How to separate a irregularly cased string to get the words? - Python

Question

I have the following word list.

as my words are not all delimited by capital latter. the word list would consist words such as 'USA' , I am not sure how to do that. 'USA' should be as a one word. cannot be separated.

myList=[u'USA',u'Chancellor', u'currentRank', u'geolocDepartment', u'populationUrban', u'apparentMagnitude', u'Train', u'artery',
       u'education', u'rightChild', u'fuel', u'Synagogue', u'Abbey', u'ResearchProject', u'languageFamily', u'building',
       u'SnookerPlayer', u'productionCompany', u'sibling', u'oclc', u'notableStudent', u'totalCargo', u'Ambassador', u'copilote',
       u'codeBook', u'VoiceActor', u'NuclearPowerStation', u'ChessPlayer', u'runwayLength', u'horseRidingDiscipline']

How to edit the element in the list.
I would like to get change the element in the list as below shows:

 updatemyList=[u'USA',u'Chancellor', u'current Rank', u'geoloc Department', u'population Urban', u'apparent Magnitude', u'Train', u'artery',
           u'education', u'right Child', u'fuel', u'Synagogue', u'Abbey', u'Research Project', u'language Family', u'building',
           u'Snooker Player', u'production Company', u'sibling', u'oclc', u'notable Student', u'total Cargo', u'Ambassador', u'copilote',
           u'code Book', u'Voice Actor', u'Nuclear Power Station', u'Chess Player', u'runway Length',  u'horse Riding Discipline']
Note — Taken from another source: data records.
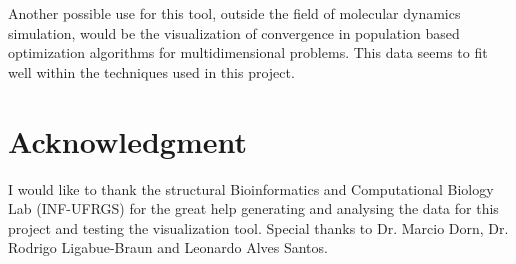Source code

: \documentclass[10pt, conference]{IEEEtran}
\begin{document}
Another possible use for this tool, outside the field of molecular dynamics simulation, would be the visualization of convergence in population based optimization algorithms for multidimensional problems. This data seems to fit well within the techniques used in this project.

\iffinal
\section*{Acknowledgment}
%
I would like to thank the structural Bioinformatics and Computational Biology Lab (INF-UFRGS) for the great help generating and analysing the data for this project and testing the visualization tool. Special thanks to Dr. Marcio Dorn, Dr. Rodrigo Ligabue-Braun and Leonardo Alves Santos. 

\fi





\end{document}
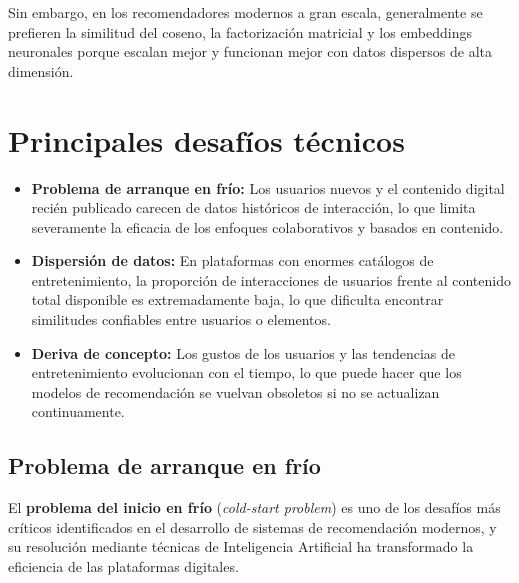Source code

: \documentclass[12pt]{article}
\begin{document}
Sin embargo, en los recomendadores modernos a gran escala, generalmente se prefieren la similitud del coseno, la factorización matricial y los embeddings neuronales porque escalan mejor y funcionan mejor con datos dispersos de alta dimensión.

\section{Principales desafíos técnicos}
\begin{itemize}
\item \textbf{Problema de arranque en frío:} Los usuarios nuevos y el contenido digital recién publicado carecen de datos históricos de interacción, lo que limita severamente la eficacia de los enfoques colaborativos y basados en contenido.
\item \textbf{Dispersión de datos:} En plataformas con enormes catálogos de entretenimiento, la proporción de interacciones de usuarios frente al contenido total disponible es extremadamente baja, lo que dificulta encontrar similitudes confiables entre usuarios o elementos.
\item \textbf{Deriva de concepto:} Los gustos de los usuarios y las tendencias de entretenimiento evolucionan con el tiempo, lo que puede hacer que los modelos de recomendación se vuelvan obsoletos si no se actualizan continuamente.
\end{itemize}

\subsection{Problema de arranque en frío}
El \textbf{problema del inicio en frío} (\emph{cold-start problem}) es uno de los desafíos más críticos identificados en el desarrollo de sistemas de recomendación modernos, y su resolución mediante técnicas de Inteligencia Artificial ha transformado la eficiencia de las plataformas digitales.
\end{document}
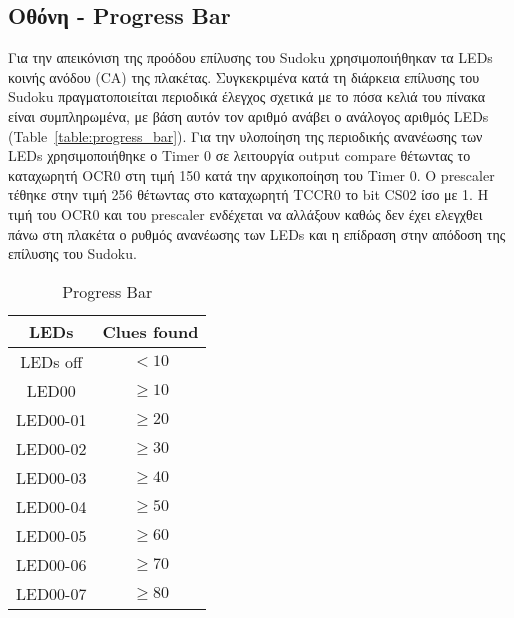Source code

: \documentclass[a4paper,12pt]{article}
\begin{document}
\subsection{Οθόνη - Progress Bar}
Για την απεικόνιση της προόδου επίλυσης του Sudoku χρησιμοποιήθηκαν τα LEDs κοινής ανόδου (CA) της πλακέτας. Συγκεκριμένα κατά τη διάρκεια επίλυσης του Sudoku πραγματοποιείται περιοδικά έλεγχος σχετικά με το πόσα κελιά του πίνακα είναι συμπληρωμένα, με βάση αυτόν τον αριθμό ανάβει ο ανάλογος αριθμός LEDs (Table~\ref{table:progress_bar}).
Για την υλοποίηση της περιοδικής ανανέωσης των LEDs χρησιμοποιήθηκε ο Timer 0 σε λειτουργία output compare θέτωντας το καταχωρητή OCR0 στη τιμή 150 κατά την αρχικοποίηση του Timer 0. Ο prescaler τέθηκε στην τιμή 256 θέτωντας στο καταχωρητή TCCR0 το bit CS02 ίσο με 1. Η τιμή του OCR0 και του prescaler ενδέχεται να αλλάξουν καθώς δεν έχει ελεγχθει πάνω στη πλακέτα ο ρυθμός ανανέωσης των LEDs και η επίδραση στην απόδοση της επίλυσης του Sudoku.

\begin{table}[h!]
\centering
\begin{tabular}[c]{| c | c |}
\hline
LEDs & Clues found \\
\hline
LEDs off & $< 10$ \\
\hline
LED00 &  $\geq 10$ \\
\hline
LED00-01 & $\geq 20$ \\
\hline
LED00-02 & $\geq 30$ \\
\hline
LED00-03 & $\geq 40$ \\
\hline
LED00-04 & $\geq 50$ \\
\hline
LED00-05 & $\geq 60$ \\
\hline
LED00-06 & $\geq 70$ \\
\hline
LED00-07 & $\geq 80$ \\
\hline
\end{tabular}
\caption{Progress Bar}
\label{table:progressBar}
\end{table}





\end{document}
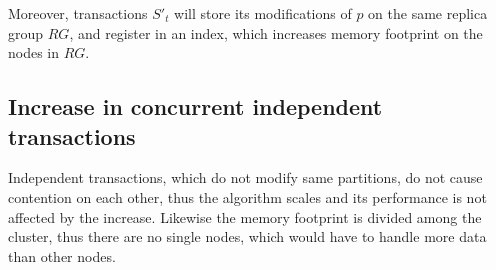 Moreover, transactions $S'_{t}$ will store its modifications of $p$ on the same replica group $RG$, and register in an index, which increases memory footprint on the nodes in $RG$.

\subsection{Increase in concurrent independent transactions}
Independent transactions, which do not modify same partitions, do not cause contention on each other, thus the algorithm scales and its performance is not affected by the increase. Likewise the memory footprint is divided among the cluster, thus there are no single nodes, which would have to handle more data than other nodes.







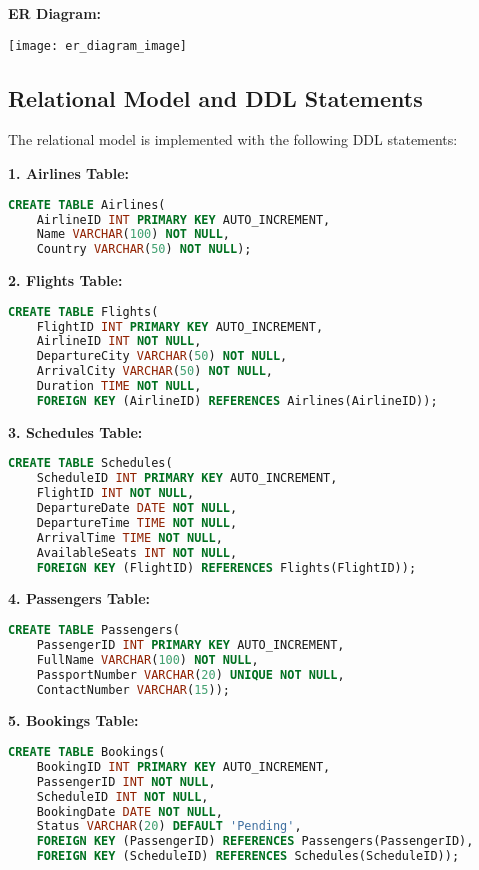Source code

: \documentclass[14pt,a4paper]{extarticle}
\begin{document}
\newpage

\textbf{ER Diagram:}
\begin{center}
\texttt{[image: er\_diagram\_image]}%
\end{center}

\subsection{Relational Model and DDL Statements}
The relational model is implemented with the following DDL statements:

\textbf{1. Airlines Table:}
\begin{lstlisting}[language=SQL]
CREATE TABLE Airlines(
    AirlineID INT PRIMARY KEY AUTO_INCREMENT,
    Name VARCHAR(100) NOT NULL,
    Country VARCHAR(50) NOT NULL);
\end{lstlisting}

\textbf{2. Flights Table:}
\begin{lstlisting}[language=SQL]
CREATE TABLE Flights(
    FlightID INT PRIMARY KEY AUTO_INCREMENT,
    AirlineID INT NOT NULL,
    DepartureCity VARCHAR(50) NOT NULL,
    ArrivalCity VARCHAR(50) NOT NULL,
    Duration TIME NOT NULL,
    FOREIGN KEY (AirlineID) REFERENCES Airlines(AirlineID));
\end{lstlisting}

\textbf{3. Schedules Table:}
\begin{lstlisting}[language=SQL]
CREATE TABLE Schedules(
    ScheduleID INT PRIMARY KEY AUTO_INCREMENT,
    FlightID INT NOT NULL,
    DepartureDate DATE NOT NULL,
    DepartureTime TIME NOT NULL,
    ArrivalTime TIME NOT NULL,
    AvailableSeats INT NOT NULL,
    FOREIGN KEY (FlightID) REFERENCES Flights(FlightID));
\end{lstlisting}

\textbf{4. Passengers Table:}
\begin{lstlisting}[language=SQL]
CREATE TABLE Passengers(
    PassengerID INT PRIMARY KEY AUTO_INCREMENT,
    FullName VARCHAR(100) NOT NULL,
    PassportNumber VARCHAR(20) UNIQUE NOT NULL,
    ContactNumber VARCHAR(15));
\end{lstlisting}

\textbf{5. Bookings Table:}
\begin{lstlisting}[language=SQL]
CREATE TABLE Bookings(
    BookingID INT PRIMARY KEY AUTO_INCREMENT,
    PassengerID INT NOT NULL,
    ScheduleID INT NOT NULL,
    BookingDate DATE NOT NULL,
    Status VARCHAR(20) DEFAULT 'Pending',
    FOREIGN KEY (PassengerID) REFERENCES Passengers(PassengerID),
    FOREIGN KEY (ScheduleID) REFERENCES Schedules(ScheduleID));
\end{lstlisting}
\end{document}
the word is able to separate

The word "u'managerYearsEndYear'" is missing from the second list. Oversight? — Ukimiku, Oct 24 '16 at 09:12
Once again, nothing to do with `nltk` ;P But out of curiosity, for your list, are all words delimited by capital latter? What happens when you have `u'USA'`? Should the output be `u' U S A'` or `u'USA'`? — alvas, Oct 24 '16 at 09:13
Also, see http://stackoverflow.com/questions/1175208/elegant-python-function-to-convert-camelcase-to-snake-case — alvas, Oct 24 '16 at 09:14
And http://stackoverflow.com/questions/29916065/how-to-do-camelcase-split-in-python — alvas, Oct 24 '16 at 09:15
@alvas, u are right. as my words are not all delimited by capital latter. the word list would consist words such as 'USA' , I am not sure how to do that. 'USA' should be as a one word. cannot be separated. — bob90937, Oct 24 '16 at 09:17
Then it's not an easy problem and its not `camel-case`. You would need a character language model, see https://github.com/karpathy/char-rnn, have fun! — alvas, Oct 24 '16 at 09:20

score 0 · Accepted Answer · edited May 23 '17 at 12:33

0

You could use re.sub

import re 

first_cap_re = re.compile('(.)([A-Z][a-z]+)')
all_cap_re = re.compile('([a-z0-9])([A-Z])')


def convert(word):
    s1 = first_cap_re.sub(r'\1 \2', word)
    return all_cap_re.sub(r'\1 \2', s1)


updated_words = [convert(word) for word in myList]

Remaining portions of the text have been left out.